Your reply should consist solely of the lines from the one containing "ST(0) DEST |" through the end of the data, restated word for word.

----------------

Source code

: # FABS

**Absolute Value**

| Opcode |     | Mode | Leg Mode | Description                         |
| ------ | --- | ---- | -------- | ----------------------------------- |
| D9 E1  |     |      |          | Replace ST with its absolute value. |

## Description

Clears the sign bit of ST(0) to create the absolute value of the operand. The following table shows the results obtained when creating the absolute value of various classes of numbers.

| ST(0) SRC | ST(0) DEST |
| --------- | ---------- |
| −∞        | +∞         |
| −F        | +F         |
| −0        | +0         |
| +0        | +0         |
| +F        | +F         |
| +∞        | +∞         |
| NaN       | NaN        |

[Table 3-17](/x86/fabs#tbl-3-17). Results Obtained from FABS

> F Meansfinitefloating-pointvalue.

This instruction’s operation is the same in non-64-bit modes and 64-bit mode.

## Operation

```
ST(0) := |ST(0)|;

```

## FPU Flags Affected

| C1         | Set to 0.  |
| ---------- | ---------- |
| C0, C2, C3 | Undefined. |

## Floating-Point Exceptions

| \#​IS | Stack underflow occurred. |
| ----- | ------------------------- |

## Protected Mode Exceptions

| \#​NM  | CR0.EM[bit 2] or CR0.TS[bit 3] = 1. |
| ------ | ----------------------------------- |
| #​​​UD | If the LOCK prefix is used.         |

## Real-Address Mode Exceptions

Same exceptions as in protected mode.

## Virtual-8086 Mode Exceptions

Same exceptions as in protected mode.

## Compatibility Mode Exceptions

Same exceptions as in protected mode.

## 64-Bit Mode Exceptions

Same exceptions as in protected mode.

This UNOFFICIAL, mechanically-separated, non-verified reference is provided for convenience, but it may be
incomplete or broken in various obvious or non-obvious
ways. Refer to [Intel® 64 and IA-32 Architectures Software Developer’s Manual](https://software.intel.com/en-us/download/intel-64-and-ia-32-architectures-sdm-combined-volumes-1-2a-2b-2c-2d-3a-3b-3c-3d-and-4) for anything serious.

----------------

RESPONSE AREA:
| ST(0) SRC | ST(0) DEST |
| --------- | ---------- |
| −∞        | +∞         |
| −F        | +F         |
| −0        | +0         |
| +0        | +0         |
| +F        | +F         |
| +∞        | +∞         |
| NaN       | NaN        |

[Table 3-17](/x86/fabs#tbl-3-17). Results Obtained from FABS

> F Meansfinitefloating-pointvalue.

This instruction’s operation is the same in non-64-bit modes and 64-bit mode.

## Operation

```
ST(0) := |ST(0)|;

```

## FPU Flags Affected

| C1         | Set to 0.  |
| ---------- | ---------- |
| C0, C2, C3 | Undefined. |

## Floating-Point Exceptions

| \#​IS | Stack underflow occurred. |
| ----- | ------------------------- |

## Protected Mode Exceptions

| \#​NM  | CR0.EM[bit 2] or CR0.TS[bit 3] = 1. |
| ------ | ----------------------------------- |
| #​​​UD | If the LOCK prefix is used.         |

## Real-Address Mode Exceptions

Same exceptions as in protected mode.

## Virtual-8086 Mode Exceptions

Same exceptions as in protected mode.

## Compatibility Mode Exceptions

Same exceptions as in protected mode.

## 64-Bit Mode Exceptions

Same exceptions as in protected mode.

This UNOFFICIAL, mechanically-separated, non-verified reference is provided for convenience, but it may be
incomplete or broken in various obvious or non-obvious
ways. Refer to [Intel® 64 and IA-32 Architectures Software Developer’s Manual](https://software.intel.com/en-us/download/intel-64-and-ia-32-architectures-sdm-combined-volumes-1-2a-2b-2c-2d-3a-3b-3c-3d-and-4) for anything serious.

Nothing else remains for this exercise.